▶ **EXERCISE GOAL**:
Could you output each line of the data that follows exactly?

▶ **DATA FOR THIS EXERCISE**:

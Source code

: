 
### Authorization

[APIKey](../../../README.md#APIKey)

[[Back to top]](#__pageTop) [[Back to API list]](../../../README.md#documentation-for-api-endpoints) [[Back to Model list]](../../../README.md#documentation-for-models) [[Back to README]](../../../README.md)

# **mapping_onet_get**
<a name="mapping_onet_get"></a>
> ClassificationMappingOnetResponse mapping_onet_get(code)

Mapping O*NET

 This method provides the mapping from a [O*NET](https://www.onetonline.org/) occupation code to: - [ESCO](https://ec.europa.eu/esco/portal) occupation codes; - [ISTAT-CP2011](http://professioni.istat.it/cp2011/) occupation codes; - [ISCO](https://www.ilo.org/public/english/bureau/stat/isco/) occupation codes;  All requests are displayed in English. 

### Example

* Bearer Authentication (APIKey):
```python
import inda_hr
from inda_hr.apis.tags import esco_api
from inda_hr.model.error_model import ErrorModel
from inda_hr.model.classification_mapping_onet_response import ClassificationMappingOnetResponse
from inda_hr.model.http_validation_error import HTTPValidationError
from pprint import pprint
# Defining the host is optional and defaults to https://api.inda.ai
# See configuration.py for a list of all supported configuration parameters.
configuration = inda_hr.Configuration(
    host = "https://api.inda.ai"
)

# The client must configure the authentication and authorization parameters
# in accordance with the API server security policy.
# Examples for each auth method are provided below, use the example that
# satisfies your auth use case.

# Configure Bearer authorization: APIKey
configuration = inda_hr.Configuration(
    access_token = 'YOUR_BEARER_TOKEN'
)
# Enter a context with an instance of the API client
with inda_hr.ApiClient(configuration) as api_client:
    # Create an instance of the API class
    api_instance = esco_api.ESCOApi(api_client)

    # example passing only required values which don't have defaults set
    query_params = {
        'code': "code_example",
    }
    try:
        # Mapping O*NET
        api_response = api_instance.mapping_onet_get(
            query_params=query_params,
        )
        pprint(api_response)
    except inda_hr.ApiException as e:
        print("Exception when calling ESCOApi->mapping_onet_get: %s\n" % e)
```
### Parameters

▶ **THE COMPLETED TASK**:
Source code

: 
### Authorization

[APIKey](../../../README.md#APIKey)

[[Back to top]](#__pageTop) [[Back to API list]](../../../README.md#documentation-for-api-endpoints) [[Back to Model list]](../../../README.md#documentation-for-models) [[Back to README]](../../../README.md)

# **mapping_onet_get**
<a name="mapping_onet_get"></a>
> ClassificationMappingOnetResponse mapping_onet_get(code)

Mapping O*NET

 This method provides the mapping from a [O*NET](https://www.onetonline.org/) occupation code to: - [ESCO](https://ec.europa.eu/esco/portal) occupation codes; - [ISTAT-CP2011](http://professioni.istat.it/cp2011/) occupation codes; - [ISCO](https://www.ilo.org/public/english/bureau/stat/isco/) occupation codes;  All requests are displayed in English. 

### Example

* Bearer Authentication (APIKey):
```python
import inda_hr
from inda_hr.apis.tags import esco_api
from inda_hr.model.error_model import ErrorModel
from inda_hr.model.classification_mapping_onet_response import ClassificationMappingOnetResponse
from inda_hr.model.http_validation_error import HTTPValidationError
from pprint import pprint
# Defining the host is optional and defaults to https://api.inda.ai
# See configuration.py for a list of all supported configuration parameters.
configuration = inda_hr.Configuration(
    host = "https://api.inda.ai"
)

# The client must configure the authentication and authorization parameters
# in accordance with the API server security policy.
# Examples for each auth method are provided below, use the example that
# satisfies your auth use case.

# Configure Bearer authorization: APIKey
configuration = inda_hr.Configuration(
    access_token = 'YOUR_BEARER_TOKEN'
)
# Enter a context with an instance of the API client
with inda_hr.ApiClient(configuration) as api_client:
    # Create an instance of the API class
    api_instance = esco_api.ESCOApi(api_client)

    # example passing only required values which don't have defaults set
    query_params = {
        'code': "code_example",
    }
    try:
        # Mapping O*NET
        api_response = api_instance.mapping_onet_get(
            query_params=query_params,
        )
        pprint(api_response)
    except inda_hr.ApiException as e:
        print("Exception when calling ESCOApi->mapping_onet_get: %s\n" % e)
```
### Parameters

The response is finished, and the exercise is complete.